Landlords in India are seeing demand among grade A stock for smaller spaces in the region of 50,000 to 200,000 square feet as there is a capex freeze with regard to investment in larger GCCs and GICs and this situation is expected to prevail at least for the next 2-4 quarters. In an earnings call last week, Mindspace Business Park’s CEO Vinod Rohira said that large RFPs (request for proposals) were not there.
GCCs or GICs, are offshore units of MNCs that are responsible for providing various support services, such as IT, finance, human resources, and analytics, to their parent organizations. Over the years they have evolved to become centres of operational excellence, product development and innovation hubs.

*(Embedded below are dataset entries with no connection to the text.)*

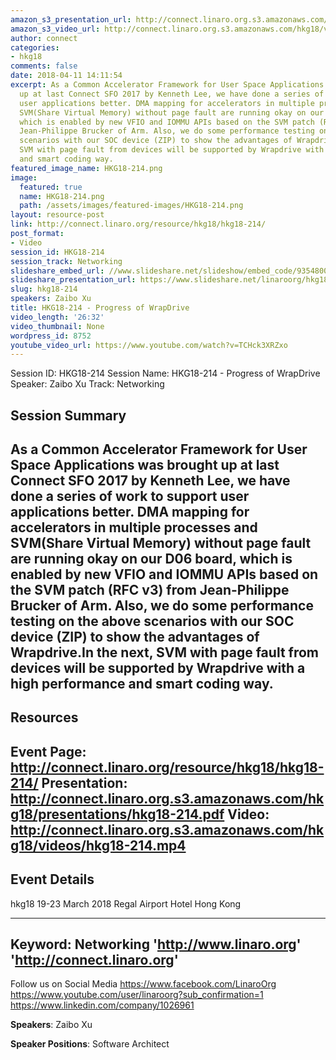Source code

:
 ```yaml
---
amazon_s3_presentation_url: http://connect.linaro.org.s3.amazonaws.com/hkg18/presentations/hkg18-214.pdf
amazon_s3_video_url: http://connect.linaro.org.s3.amazonaws.com/hkg18/videos/hkg18-214.mp4
author: connect
categories:
- hkg18
comments: false
date: 2018-04-11 14:11:54
excerpt: As a Common Accelerator Framework for User Space Applications was brought
  up at last Connect SFO 2017 by Kenneth Lee, we have done a series of work to support
  user applications better. DMA mapping for accelerators in multiple processes and
  SVM(Share Virtual Memory) without page fault are running okay on our D06 board,
  which is enabled by new VFIO and IOMMU APIs based on the SVM patch (RFC v3) from
  Jean-Philippe Brucker of Arm. Also, we do some performance testing on the above
  scenarios with our SOC device (ZIP) to show the advantages of Wrapdrive.In the next,
  SVM with page fault from devices will be supported by Wrapdrive with a high performance
  and smart coding way.
featured_image_name: HKG18-214.png
image:
  featured: true
  name: HKG18-214.png
  path: /assets/images/featured-images/HKG18-214.png
layout: resource-post
link: http://connect.linaro.org/resource/hkg18/hkg18-214/
post_format:
- Video
session_id: HKG18-214
session_track: Networking
slideshare_embed_url: //www.slideshare.net/slideshow/embed_code/93548001
slideshare_presentation_url: https://www.slideshare.net/linaroorg/hkg18-214-progress-of-wrapdrive
slug: hkg18-214
speakers: Zaibo Xu
title: HKG18-214 - Progress of WrapDrive
video_length: '26:32'
video_thumbnail: None
wordpress_id: 8752
youtube_video_url: https://www.youtube.com/watch?v=TCHck3XRZxo
---
```


Session ID: HKG18-214
Session Name: HKG18-214 - Progress of WrapDrive
Speaker: Zaibo Xu
Track: Networking


## Session Summary
As a Common Accelerator Framework for User Space Applications was brought up at last Connect SFO 2017 by Kenneth Lee, we have done a series of work to support user applications better. DMA mapping for accelerators in multiple processes and SVM(Share Virtual Memory) without page fault are running okay on our D06 board, which is enabled by new VFIO and IOMMU APIs based on the SVM patch (RFC v3) from Jean-Philippe Brucker of Arm. Also, we do some performance testing on the above scenarios with our SOC device (ZIP) to show the advantages of Wrapdrive.In the next, SVM with page fault from devices will be supported by Wrapdrive with a high performance and smart coding way.
---------------------------------------------------
## Resources
Event Page: http://connect.linaro.org/resource/hkg18/hkg18-214/
Presentation: http://connect.linaro.org.s3.amazonaws.com/hkg18/presentations/hkg18-214.pdf
Video: http://connect.linaro.org.s3.amazonaws.com/hkg18/videos/hkg18-214.mp4
 ---------------------------------------------------
## Event Details
hkg18
19-23 March 2018 
Regal Airport Hotel Hong Kong

---------------------------------------------------
Keyword: Networking
'http://www.linaro.org'
'http://connect.linaro.org'
---------------------------------------------------
Follow us on Social Media
https://www.facebook.com/LinaroOrg
https://www.youtube.com/user/linaroorg?sub_confirmation=1
https://www.linkedin.com/company/1026961

**Speakers**: Zaibo Xu

**Speaker Positions**: Software Architect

There are over 1,800 GCCs in India employing close to 1.5 million people.
GCCs have become a critical component of overall office leasing in India. For instance for Embassy Office Parks REIT more than half of its rentals are accounted for by GCCs. On a pan-India basis GCCs occupy more than 200 million square feet (msf) of Grade A stock across the top six cities. Bengaluru is a favoured destination for GCCs with about 42 per cent share in total leasing by such centres.
The reduction in COVID cases in 2022 resulted in a spike in GCCs and around 100 such centres were set up during the year, of which 66 were new and 30 were new centres set up by existing companies. Industry body NASSCOM has said that 500 more such centres will be set up in the country in the next three years.
However record inflation rates in the US as well as major European economies, the spate of banks going belly up, the increasing chatter on the US defaulting on its debt commitments, the spate of layoffs by technology giants and other companies, has led to a lot of multinationals hitting the pause button on fresh investments on increasing headcount and spending on office space. While Amazon, Accenture, Meta, and Google have vacated office spaces in the recent past as they laid of thousands of jobs, Cognizant has said it will give up 11 msf of office space in India over the next three years to drastically cut costs.
Office lease rents in India are among the lowest in the world at just over $1 psf per month, compared to $6.6 in nearby Singapore, $5.5 in Beijing and $4.2 in Shanghai. Therefore it is not the rentals but the uncertainty in the western economies that has slowed down the momentum. Embassy REIT’s CEO Vikaash Khdloya said that while discussions on large RFPs were taking place, deal sizes were narrowing as “there is caution on capex spends at headquarters level globally and hence the decision making is taking time.”
The distress in the US-based companies looks likely to linger as most large tech companies have guided for weaker quarters than Street estimates.
There is, however, optimism ahead. JLL India’s head of office leasing Rahul Arora said that growth in GCCs and GICs usually come in the back of slowdowns. He said that while there was a slowdown globally, there was a lot going for India that would ensure a revival in the near future. He said that companies were taking to figure out their investment strategies, especially since most economies are still on the recovery path from COVID.
“My sense is that in the next couple of quarters we will again see a surge in such requirements.”
He said that in the meantime momentum would be sustained by smaller occupiers who were also of high quality and willing to pay the price that landlords were asking for.
“The focus remains on small and medium sized deals,” said Khdloya, “and we are pretty happy with that.”